Norwegian sports club

Sportsklubben Hardy was a multi-sports club from Bergen, Norway. The club had sections for athletics, football, handball, skiing and speed skating. The football team played top division league football from 1937 to 1948.

During a period in the 1930s, Hardy was considered to be the best team from Bergen. They won the Bergen league championship (in Norwegian: Kretsserien) in 1933 and 1936. In 1935, they reached the semi-finals of the Norwegian Cup where they lost 3–0 against Fredrikstad at Brann Stadion in a game attended by 17,000 spectators.

Two of Norway's bronze medal-winning players from the 1936 Summer Olympics, Odd Frantzen and Magdalon Monsen, represented Hardy at the time. In addition, Birger Pedersen and Godfred Bysheim also represented Norway in the same year.

Hardy played in the inaugural season of the national league top division; the 1937–38 Norgesserien, where they finished in third place in their district group. In the following 1938–39 season, Hardy won their District VI group and qualified for the championship play-offs. They reached the semi-finals where they were eliminated by Fredrikstad in a second replay after two draws. In 1947–48 the first post-war season, Hardy were among the 58 teams that relegated from the top division due to restructuring of the league system.

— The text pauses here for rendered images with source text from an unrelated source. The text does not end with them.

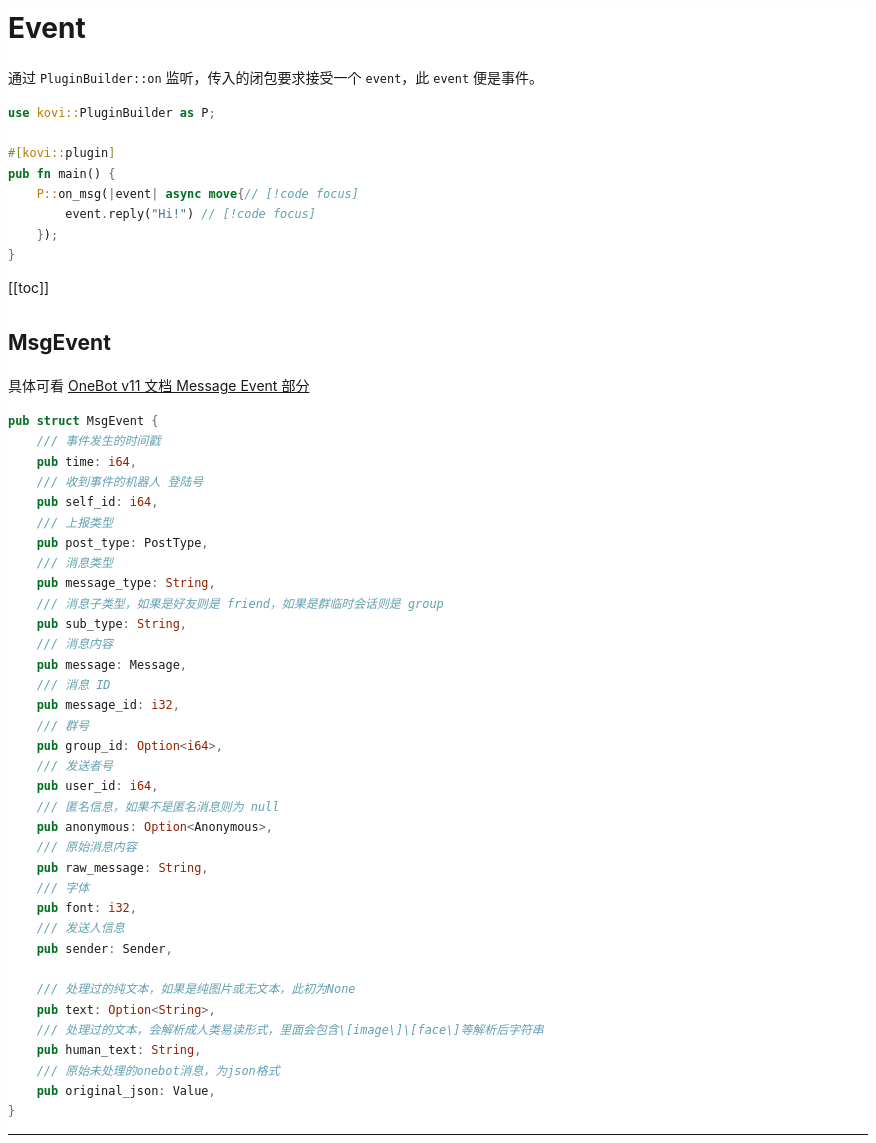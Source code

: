 # Event

通过 `PluginBuilder::on` 监听，传入的闭包要求接受一个 `event`，此 `event` 便是事件。

```rust
use kovi::PluginBuilder as P;

#[kovi::plugin]
pub fn main() {
    P::on_msg(|event| async move{// [!code focus]
        event.reply("Hi!") // [!code focus]
    });
}
```

[[toc]]

## MsgEvent

具体可看 [OneBot v11 文档 Message Event 部分](https://github.com/botuniverse/onebot-11/blob/master/event/message.md)

```rust
pub struct MsgEvent {
    /// 事件发生的时间戳
    pub time: i64,
    /// 收到事件的机器人 登陆号
    pub self_id: i64,
    /// 上报类型
    pub post_type: PostType,
    /// 消息类型
    pub message_type: String,
    /// 消息子类型，如果是好友则是 friend，如果是群临时会话则是 group
    pub sub_type: String,
    /// 消息内容
    pub message: Message,
    /// 消息 ID
    pub message_id: i32,
    /// 群号
    pub group_id: Option<i64>,
    /// 发送者号
    pub user_id: i64,
    /// 匿名信息，如果不是匿名消息则为 null
    pub anonymous: Option<Anonymous>,
    /// 原始消息内容
    pub raw_message: String,
    /// 字体
    pub font: i32,
    /// 发送人信息
    pub sender: Sender,

    /// 处理过的纯文本，如果是纯图片或无文本，此初为None
    pub text: Option<String>,
    /// 处理过的文本，会解析成人类易读形式，里面会包含\[image\]\[face\]等解析后字符串
    pub human_text: String,
    /// 原始未处理的onebot消息，为json格式
    pub original_json: Value,
}
```

---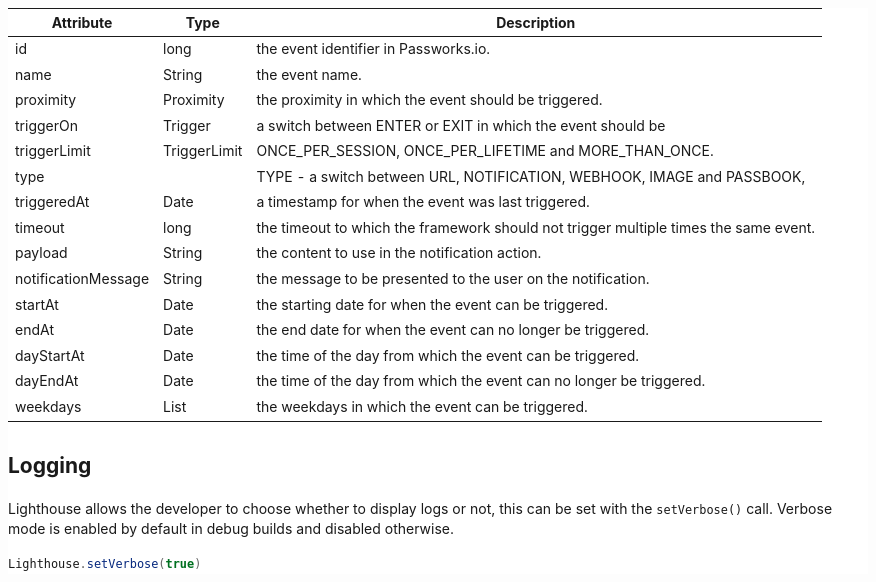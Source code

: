 | Attribute  | Type | Description |
|------------|------|-----------|
| id |  long |  the event identifier in Passworks.io.
| name | String | the event name.
| proximity|  Proximity | the proximity in which the event should be triggered.
| triggerOn|  Trigger | a switch between ENTER or EXIT in which the event should be | triggered.
| triggerLimit|  TriggerLimit | ONCE_PER_SESSION, ONCE_PER_LIFETIME and MORE_THAN_ONCE.
| type | | TYPE - a switch between URL, NOTIFICATION, WEBHOOK, IMAGE and PASSBOOK, | which will correspond to the action to take when the user opens up the local notification triggered by the event.
| triggeredAt|  Date  | a timestamp for when the event was last triggered.
| timeout|  long  | the timeout to which the framework should not trigger multiple times the same event.
| payload|  String  | the content to use in the notification action.
| notificationMessage | String  | the message to be presented to the user on the notification.
| startAt|  Date  | the starting date for when the event can be triggered.
| endAt|  Date  | the end date for when the event can no longer be triggered.
| dayStartAt|  Date  | the time of the day from which the event can be triggered.
| dayEndAt|  Date  | the time of the day from which the event can no longer be triggered.
| weekdays|  List  | the weekdays in which the event can be triggered.

## Logging

Lighthouse allows the developer to choose whether to display logs or not, this can be set with the `setVerbose()` call. Verbose mode is enabled by default in debug builds and disabled otherwise.

```java
Lighthouse.setVerbose(true)
```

Hardy originated from the Nygård neighbourhood, but due to lack of recruitment, the club decided to move to Mannsverk in the late 1960s. This led to an increase of youth players. Club activity decreased during the 1980s. In 1995, Hardy withdrew their team from the league system. However, Hardy has later returned with teams in local 7-player leagues and old boys leagues, but not in the national league system.